> _EXERCISE_:
In your copy, drop the images and return each record exactly as it stands.

[Opening WORKING DATA section]

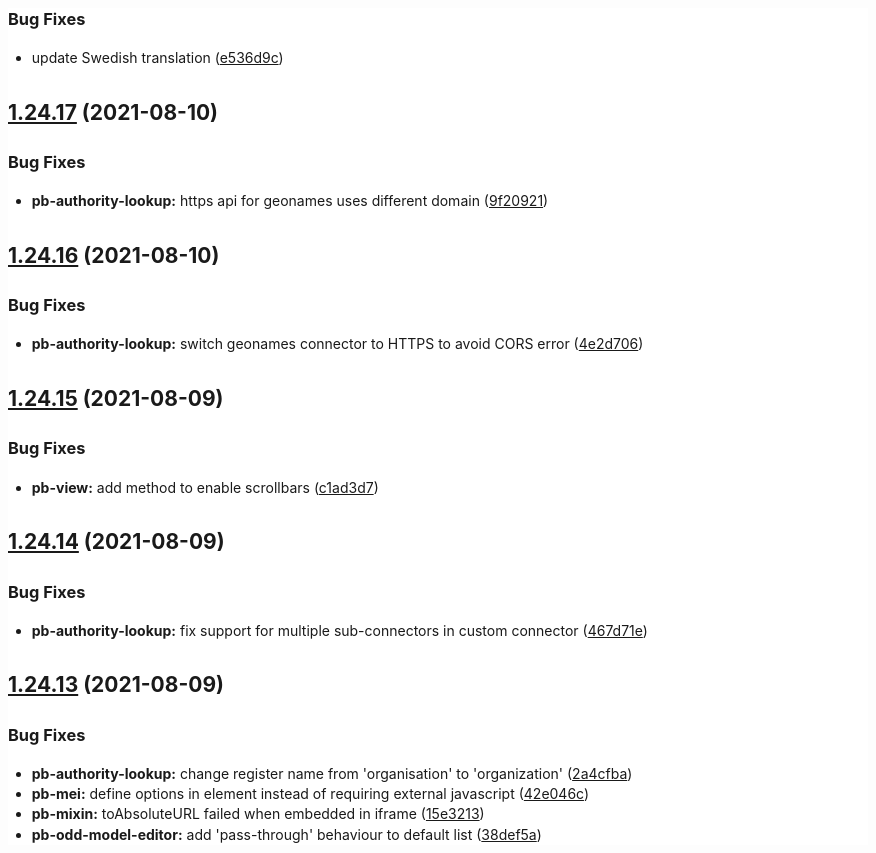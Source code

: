 
### Bug Fixes

* update Swedish translation ([e536d9c](https://github.com/eeditiones/tei-publisher-components/commit/e536d9c140435ee318656220bd30a74e76e898b9))

## [1.24.17](https://github.com/eeditiones/tei-publisher-components/compare/v1.24.16...v1.24.17) (2021-08-10)


### Bug Fixes

* **pb-authority-lookup:** https api for geonames uses different domain ([9f20921](https://github.com/eeditiones/tei-publisher-components/commit/9f209212b806448f83ac206553239f79fa74fb3b))

## [1.24.16](https://github.com/eeditiones/tei-publisher-components/compare/v1.24.15...v1.24.16) (2021-08-10)


### Bug Fixes

* **pb-authority-lookup:** switch geonames connector to HTTPS to avoid CORS error ([4e2d706](https://github.com/eeditiones/tei-publisher-components/commit/4e2d706fe5cd7701545f080d82c90e7c51a6ad81))

## [1.24.15](https://github.com/eeditiones/tei-publisher-components/compare/v1.24.14...v1.24.15) (2021-08-09)


### Bug Fixes

* **pb-view:** add method to enable scrollbars ([c1ad3d7](https://github.com/eeditiones/tei-publisher-components/commit/c1ad3d7550598261a900396f626788a55c9499b4))

## [1.24.14](https://github.com/eeditiones/tei-publisher-components/compare/v1.24.13...v1.24.14) (2021-08-09)


### Bug Fixes

* **pb-authority-lookup:** fix support for multiple sub-connectors in custom connector ([467d71e](https://github.com/eeditiones/tei-publisher-components/commit/467d71e85512e64c2ad9a5fce55a39fd247df4f9))

## [1.24.13](https://github.com/eeditiones/tei-publisher-components/compare/v1.24.12...v1.24.13) (2021-08-09)


### Bug Fixes

* **pb-authority-lookup:** change register name from 'organisation' to 'organization' ([2a4cfba](https://github.com/eeditiones/tei-publisher-components/commit/2a4cfbad0c51c0a6449eb60ebff4334aecb03058))
* **pb-mei:** define options in element instead of requiring external javascript ([42e046c](https://github.com/eeditiones/tei-publisher-components/commit/42e046c5df68669a90cdc9bf3d41e9ea8a9f7469))
* **pb-mixin:** toAbsoluteURL failed when embedded in iframe ([15e3213](https://github.com/eeditiones/tei-publisher-components/commit/15e3213e9c04e656cfdaea75d53cc78316498853))
* **pb-odd-model-editor:** add 'pass-through' behaviour to default list ([38def5a](https://github.com/eeditiones/tei-publisher-components/commit/38def5a62598e78b420d8e0416a5a6f1bb3dfd9d))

[Closing WORKING DATA section]

> _TASK ANSWER_:
Source code

: 
### Bug Fixes

* update Swedish translation ([e536d9c](https://github.com/eeditiones/tei-publisher-components/commit/e536d9c140435ee318656220bd30a74e76e898b9))

## [1.24.17](https://github.com/eeditiones/tei-publisher-components/compare/v1.24.16...v1.24.17) (2021-08-10)


### Bug Fixes

* **pb-authority-lookup:** https api for geonames uses different domain ([9f20921](https://github.com/eeditiones/tei-publisher-components/commit/9f209212b806448f83ac206553239f79fa74fb3b))

## [1.24.16](https://github.com/eeditiones/tei-publisher-components/compare/v1.24.15...v1.24.16) (2021-08-10)


### Bug Fixes

* **pb-authority-lookup:** switch geonames connector to HTTPS to avoid CORS error ([4e2d706](https://github.com/eeditiones/tei-publisher-components/commit/4e2d706fe5cd7701545f080d82c90e7c51a6ad81))

## [1.24.15](https://github.com/eeditiones/tei-publisher-components/compare/v1.24.14...v1.24.15) (2021-08-09)


### Bug Fixes

* **pb-view:** add method to enable scrollbars ([c1ad3d7](https://github.com/eeditiones/tei-publisher-components/commit/c1ad3d7550598261a900396f626788a55c9499b4))

## [1.24.14](https://github.com/eeditiones/tei-publisher-components/compare/v1.24.13...v1.24.14) (2021-08-09)


### Bug Fixes

* **pb-authority-lookup:** fix support for multiple sub-connectors in custom connector ([467d71e](https://github.com/eeditiones/tei-publisher-components/commit/467d71e85512e64c2ad9a5fce55a39fd247df4f9))

## [1.24.13](https://github.com/eeditiones/tei-publisher-components/compare/v1.24.12...v1.24.13) (2021-08-09)


### Bug Fixes

* **pb-authority-lookup:** change register name from 'organisation' to 'organization' ([2a4cfba](https://github.com/eeditiones/tei-publisher-components/commit/2a4cfbad0c51c0a6449eb60ebff4334aecb03058))
* **pb-mei:** define options in element instead of requiring external javascript ([42e046c](https://github.com/eeditiones/tei-publisher-components/commit/42e046c5df68669a90cdc9bf3d41e9ea8a9f7469))
* **pb-mixin:** toAbsoluteURL failed when embedded in iframe ([15e3213](https://github.com/eeditiones/tei-publisher-components/commit/15e3213e9c04e656cfdaea75d53cc78316498853))
* **pb-odd-model-editor:** add 'pass-through' behaviour to default list ([38def5a](https://github.com/eeditiones/tei-publisher-components/commit/38def5a62598e78b420d8e0416a5a6f1bb3dfd9d))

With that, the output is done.